Finnick sat down across from her as he waited for the water to heat up. When she first started to talk, he felt a frown pull gently at the corners of his mouth, but he masked it almost immediately. Her words were familiar enough to almost coax a sense of deja vu; they were ones he said to himself frequently, a mantra when the visits in the Capitol became too long, when the idea of doing anything other than remaining in bed in Four seemed impossible.
He would have let it go if it hadn't been for her comment about knots later on. The sentiment could have been a coincidence, but not the knots.
"Knots?" he echoed, and his voice sounded a little off kilter, even to him. Less of the practiced voice, and more of his original District Four accent bleeding through.

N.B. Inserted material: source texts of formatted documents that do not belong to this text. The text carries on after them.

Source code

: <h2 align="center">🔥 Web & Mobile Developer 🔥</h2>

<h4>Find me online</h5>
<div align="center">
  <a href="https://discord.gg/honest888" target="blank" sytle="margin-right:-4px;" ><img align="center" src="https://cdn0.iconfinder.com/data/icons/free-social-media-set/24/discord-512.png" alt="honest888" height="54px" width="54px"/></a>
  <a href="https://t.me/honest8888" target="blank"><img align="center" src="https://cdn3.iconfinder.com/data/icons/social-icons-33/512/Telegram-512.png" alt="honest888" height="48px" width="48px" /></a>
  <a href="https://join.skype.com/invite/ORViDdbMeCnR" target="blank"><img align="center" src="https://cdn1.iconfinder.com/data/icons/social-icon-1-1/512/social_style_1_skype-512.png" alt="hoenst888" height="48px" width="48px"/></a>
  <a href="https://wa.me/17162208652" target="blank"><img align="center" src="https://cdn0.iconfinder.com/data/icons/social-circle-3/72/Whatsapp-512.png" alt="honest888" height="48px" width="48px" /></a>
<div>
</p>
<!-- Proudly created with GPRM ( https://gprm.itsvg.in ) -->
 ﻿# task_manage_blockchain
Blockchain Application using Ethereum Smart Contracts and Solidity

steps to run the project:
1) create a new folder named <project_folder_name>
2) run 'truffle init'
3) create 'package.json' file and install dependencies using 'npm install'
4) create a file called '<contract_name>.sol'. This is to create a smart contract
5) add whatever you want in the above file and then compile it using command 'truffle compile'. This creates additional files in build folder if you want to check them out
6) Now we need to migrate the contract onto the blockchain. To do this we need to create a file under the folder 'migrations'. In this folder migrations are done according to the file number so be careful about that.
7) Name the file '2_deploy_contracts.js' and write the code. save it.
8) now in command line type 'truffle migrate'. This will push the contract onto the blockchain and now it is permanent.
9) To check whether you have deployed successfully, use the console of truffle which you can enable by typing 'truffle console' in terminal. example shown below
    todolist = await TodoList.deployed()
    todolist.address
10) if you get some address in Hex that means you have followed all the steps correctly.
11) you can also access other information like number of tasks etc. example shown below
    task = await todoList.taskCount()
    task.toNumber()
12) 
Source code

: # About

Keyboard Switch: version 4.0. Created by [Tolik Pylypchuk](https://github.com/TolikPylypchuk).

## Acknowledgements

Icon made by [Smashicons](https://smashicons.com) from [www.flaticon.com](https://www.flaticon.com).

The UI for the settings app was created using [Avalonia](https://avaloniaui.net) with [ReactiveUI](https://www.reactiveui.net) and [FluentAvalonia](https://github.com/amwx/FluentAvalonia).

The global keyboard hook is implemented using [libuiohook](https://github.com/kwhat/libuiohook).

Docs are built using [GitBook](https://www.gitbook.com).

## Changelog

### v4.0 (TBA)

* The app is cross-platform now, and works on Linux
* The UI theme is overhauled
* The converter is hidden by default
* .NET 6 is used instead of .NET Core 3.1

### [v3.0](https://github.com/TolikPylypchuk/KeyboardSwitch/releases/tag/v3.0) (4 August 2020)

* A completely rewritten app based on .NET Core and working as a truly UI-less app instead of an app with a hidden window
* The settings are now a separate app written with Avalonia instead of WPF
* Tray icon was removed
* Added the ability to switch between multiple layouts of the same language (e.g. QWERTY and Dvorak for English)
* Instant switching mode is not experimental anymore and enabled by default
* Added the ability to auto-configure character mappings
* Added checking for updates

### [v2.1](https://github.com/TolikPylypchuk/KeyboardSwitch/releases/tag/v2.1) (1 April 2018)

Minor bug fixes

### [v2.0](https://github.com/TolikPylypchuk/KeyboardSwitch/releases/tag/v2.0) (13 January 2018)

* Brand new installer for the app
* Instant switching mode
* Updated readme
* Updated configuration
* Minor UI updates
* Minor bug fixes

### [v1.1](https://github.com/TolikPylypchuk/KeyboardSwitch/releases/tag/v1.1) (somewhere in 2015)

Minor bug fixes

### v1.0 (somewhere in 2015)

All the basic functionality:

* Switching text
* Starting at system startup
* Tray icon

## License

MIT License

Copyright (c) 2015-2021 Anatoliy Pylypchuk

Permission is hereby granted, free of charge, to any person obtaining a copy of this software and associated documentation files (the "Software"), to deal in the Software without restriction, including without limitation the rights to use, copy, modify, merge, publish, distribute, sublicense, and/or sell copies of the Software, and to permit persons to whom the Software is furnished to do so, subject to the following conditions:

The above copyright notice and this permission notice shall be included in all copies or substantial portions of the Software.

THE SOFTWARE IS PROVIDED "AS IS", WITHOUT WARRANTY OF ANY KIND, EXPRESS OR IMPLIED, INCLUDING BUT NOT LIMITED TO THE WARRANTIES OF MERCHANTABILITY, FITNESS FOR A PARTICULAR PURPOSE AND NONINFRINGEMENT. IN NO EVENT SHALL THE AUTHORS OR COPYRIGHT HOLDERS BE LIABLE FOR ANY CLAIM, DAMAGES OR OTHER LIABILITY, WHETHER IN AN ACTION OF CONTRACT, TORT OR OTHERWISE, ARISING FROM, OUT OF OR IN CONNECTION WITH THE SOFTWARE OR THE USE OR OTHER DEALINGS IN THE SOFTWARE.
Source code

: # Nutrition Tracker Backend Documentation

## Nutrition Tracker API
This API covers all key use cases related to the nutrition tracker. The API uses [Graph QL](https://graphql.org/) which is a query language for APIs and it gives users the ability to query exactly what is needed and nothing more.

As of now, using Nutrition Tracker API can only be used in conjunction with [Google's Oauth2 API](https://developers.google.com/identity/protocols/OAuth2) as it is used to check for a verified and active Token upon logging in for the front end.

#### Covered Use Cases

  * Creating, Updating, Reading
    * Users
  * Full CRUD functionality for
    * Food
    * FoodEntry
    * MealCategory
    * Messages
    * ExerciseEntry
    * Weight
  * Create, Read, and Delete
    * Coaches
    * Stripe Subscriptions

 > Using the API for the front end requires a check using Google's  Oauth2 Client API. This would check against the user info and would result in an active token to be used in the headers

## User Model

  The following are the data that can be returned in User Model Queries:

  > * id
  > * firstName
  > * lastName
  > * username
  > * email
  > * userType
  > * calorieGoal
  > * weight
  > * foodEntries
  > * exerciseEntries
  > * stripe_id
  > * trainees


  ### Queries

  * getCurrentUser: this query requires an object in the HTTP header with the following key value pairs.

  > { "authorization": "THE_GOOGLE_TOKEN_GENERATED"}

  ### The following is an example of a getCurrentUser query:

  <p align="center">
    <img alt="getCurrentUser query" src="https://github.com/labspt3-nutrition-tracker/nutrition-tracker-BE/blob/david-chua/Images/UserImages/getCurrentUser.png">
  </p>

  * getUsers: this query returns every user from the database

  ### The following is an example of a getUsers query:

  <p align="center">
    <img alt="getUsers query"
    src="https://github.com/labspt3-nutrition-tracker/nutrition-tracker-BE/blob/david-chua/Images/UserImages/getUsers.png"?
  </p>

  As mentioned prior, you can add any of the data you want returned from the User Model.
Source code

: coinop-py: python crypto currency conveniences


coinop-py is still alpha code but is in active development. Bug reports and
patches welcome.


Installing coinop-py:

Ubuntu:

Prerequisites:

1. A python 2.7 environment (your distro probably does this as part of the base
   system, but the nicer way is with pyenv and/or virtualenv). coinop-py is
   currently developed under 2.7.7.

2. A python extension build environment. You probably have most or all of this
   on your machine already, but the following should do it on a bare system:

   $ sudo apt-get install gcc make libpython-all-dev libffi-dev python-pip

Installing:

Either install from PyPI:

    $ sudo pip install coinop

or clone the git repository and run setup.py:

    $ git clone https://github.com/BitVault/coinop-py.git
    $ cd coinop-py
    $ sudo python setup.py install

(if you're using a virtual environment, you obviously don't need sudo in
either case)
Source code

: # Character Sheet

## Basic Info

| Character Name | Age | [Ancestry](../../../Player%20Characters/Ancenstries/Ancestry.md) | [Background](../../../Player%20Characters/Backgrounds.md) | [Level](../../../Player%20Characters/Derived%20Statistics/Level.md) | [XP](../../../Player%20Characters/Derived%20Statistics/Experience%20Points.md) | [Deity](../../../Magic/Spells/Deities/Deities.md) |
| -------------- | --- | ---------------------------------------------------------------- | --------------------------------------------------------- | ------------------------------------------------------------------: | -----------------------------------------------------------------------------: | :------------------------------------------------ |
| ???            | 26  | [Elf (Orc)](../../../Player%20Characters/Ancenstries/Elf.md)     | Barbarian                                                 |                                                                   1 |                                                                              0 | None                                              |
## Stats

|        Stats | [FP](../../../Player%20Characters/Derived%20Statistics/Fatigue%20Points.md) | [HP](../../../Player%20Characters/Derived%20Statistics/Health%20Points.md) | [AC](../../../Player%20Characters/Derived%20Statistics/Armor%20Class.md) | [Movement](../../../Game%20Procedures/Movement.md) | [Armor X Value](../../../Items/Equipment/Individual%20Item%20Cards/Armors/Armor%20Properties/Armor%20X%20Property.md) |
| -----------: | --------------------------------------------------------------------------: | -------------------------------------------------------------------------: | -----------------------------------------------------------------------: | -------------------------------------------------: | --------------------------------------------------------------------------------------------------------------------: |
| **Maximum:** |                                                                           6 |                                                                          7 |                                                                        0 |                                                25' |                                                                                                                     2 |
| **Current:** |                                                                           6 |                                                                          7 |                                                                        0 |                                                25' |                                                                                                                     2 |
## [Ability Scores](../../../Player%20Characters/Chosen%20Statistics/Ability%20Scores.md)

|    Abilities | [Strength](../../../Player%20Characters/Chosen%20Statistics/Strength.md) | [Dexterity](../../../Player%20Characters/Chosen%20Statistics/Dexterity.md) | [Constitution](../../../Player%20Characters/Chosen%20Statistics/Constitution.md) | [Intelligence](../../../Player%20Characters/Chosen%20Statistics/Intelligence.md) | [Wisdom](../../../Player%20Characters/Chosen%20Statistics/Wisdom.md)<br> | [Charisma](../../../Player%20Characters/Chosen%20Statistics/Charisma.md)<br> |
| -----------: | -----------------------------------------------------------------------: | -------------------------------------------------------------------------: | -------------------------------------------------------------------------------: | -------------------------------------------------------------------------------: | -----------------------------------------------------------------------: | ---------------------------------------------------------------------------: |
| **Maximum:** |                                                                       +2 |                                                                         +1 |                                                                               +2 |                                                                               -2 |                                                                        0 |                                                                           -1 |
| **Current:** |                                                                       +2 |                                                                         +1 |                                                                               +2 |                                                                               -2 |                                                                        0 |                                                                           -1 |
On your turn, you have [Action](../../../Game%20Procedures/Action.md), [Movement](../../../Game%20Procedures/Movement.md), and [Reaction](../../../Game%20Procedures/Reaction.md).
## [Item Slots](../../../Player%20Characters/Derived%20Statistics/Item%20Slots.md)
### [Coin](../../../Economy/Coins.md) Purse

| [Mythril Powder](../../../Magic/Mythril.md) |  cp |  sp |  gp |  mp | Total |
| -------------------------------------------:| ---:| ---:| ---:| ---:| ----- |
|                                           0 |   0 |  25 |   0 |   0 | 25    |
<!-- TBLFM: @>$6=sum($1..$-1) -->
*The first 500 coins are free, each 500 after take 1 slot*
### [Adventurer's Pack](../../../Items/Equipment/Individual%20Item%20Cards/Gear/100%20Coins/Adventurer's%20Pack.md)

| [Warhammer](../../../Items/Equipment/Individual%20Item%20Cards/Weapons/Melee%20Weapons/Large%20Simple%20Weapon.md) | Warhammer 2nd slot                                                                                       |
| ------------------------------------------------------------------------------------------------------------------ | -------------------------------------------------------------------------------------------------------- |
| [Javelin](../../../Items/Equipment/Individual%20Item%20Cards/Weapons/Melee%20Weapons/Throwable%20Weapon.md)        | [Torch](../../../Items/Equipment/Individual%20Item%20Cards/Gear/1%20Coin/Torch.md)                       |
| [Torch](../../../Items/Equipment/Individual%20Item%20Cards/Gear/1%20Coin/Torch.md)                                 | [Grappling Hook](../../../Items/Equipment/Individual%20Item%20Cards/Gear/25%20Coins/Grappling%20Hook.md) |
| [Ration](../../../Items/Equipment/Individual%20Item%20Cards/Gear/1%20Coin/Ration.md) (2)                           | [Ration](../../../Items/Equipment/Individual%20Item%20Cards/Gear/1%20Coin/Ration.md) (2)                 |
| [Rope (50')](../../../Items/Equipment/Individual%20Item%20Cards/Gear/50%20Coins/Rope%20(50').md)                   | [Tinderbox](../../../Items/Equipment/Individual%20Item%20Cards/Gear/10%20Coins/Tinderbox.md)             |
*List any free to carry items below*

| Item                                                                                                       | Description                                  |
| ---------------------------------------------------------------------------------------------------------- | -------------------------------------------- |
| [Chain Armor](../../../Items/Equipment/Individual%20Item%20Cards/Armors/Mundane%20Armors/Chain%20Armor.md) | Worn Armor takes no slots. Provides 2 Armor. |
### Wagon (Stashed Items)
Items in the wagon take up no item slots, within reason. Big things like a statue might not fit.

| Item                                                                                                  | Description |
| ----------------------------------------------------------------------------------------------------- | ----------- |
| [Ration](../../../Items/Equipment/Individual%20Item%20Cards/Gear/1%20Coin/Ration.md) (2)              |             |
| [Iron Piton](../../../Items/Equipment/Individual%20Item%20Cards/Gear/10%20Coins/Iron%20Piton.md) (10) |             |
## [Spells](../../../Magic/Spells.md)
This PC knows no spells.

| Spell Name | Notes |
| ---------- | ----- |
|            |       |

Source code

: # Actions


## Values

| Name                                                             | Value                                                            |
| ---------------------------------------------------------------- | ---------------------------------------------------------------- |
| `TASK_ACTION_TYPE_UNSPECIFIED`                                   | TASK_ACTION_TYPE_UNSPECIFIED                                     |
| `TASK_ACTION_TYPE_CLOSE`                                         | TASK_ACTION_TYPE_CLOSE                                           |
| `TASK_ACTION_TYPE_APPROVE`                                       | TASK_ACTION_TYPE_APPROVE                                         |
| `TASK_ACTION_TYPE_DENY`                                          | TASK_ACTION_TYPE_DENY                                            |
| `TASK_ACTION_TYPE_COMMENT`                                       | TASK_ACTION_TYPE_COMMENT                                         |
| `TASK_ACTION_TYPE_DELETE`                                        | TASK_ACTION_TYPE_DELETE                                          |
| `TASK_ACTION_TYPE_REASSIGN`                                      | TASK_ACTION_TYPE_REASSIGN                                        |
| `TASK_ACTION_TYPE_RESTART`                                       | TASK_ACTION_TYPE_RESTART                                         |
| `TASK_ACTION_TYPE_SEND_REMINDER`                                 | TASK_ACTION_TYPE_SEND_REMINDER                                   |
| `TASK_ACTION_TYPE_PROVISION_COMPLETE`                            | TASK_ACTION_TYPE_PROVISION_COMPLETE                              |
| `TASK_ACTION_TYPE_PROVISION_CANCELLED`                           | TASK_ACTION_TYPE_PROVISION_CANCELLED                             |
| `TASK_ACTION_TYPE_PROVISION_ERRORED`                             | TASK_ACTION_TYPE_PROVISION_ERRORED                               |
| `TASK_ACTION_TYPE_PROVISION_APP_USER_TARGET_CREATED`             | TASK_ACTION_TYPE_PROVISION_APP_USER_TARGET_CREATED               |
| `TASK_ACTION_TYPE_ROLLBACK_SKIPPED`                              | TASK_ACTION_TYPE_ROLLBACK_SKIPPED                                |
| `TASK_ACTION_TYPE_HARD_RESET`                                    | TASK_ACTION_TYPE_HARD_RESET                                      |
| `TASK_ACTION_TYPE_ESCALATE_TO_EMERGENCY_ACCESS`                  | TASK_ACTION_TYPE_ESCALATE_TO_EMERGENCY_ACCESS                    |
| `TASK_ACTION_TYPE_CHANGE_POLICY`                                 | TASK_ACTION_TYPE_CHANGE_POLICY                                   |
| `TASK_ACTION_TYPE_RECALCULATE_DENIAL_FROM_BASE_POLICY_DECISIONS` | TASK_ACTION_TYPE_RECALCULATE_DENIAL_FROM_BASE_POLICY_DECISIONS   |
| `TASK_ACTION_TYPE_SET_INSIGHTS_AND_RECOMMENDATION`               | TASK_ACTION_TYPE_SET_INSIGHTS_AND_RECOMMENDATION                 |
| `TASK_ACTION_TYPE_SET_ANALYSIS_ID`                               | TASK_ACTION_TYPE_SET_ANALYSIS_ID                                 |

He could understand her sentiment about worrying about everyone though. For all their differences, they had their parallels. He was fairly certain that their propensity to feel responsible for everyone around them, for the survival and well-being for all of their loved ones was part of that. There was a reason he had been trapped in the Capitol right from the get-go. Yes, he was attractive. Yes, he was young. But he had a large family, and then he'd had Annie. He'd never required the lessons that many of the others did, because the notion of losing a single member of his family was unbearable. He was more obedient than any of the others; he put on a far better show. He had never just survived in the business Snow had put him into; he had made it thrive.
He knew he could tell her that there was nothing they could do here. But he also knew that counted for nothing. It came as no comfort to him; it didn't keep him from obsessing over Annie every moment, wondering how Snow would work at taking her apart. It hadn't stopped him from crying when he was certain that Katniss wasn't about.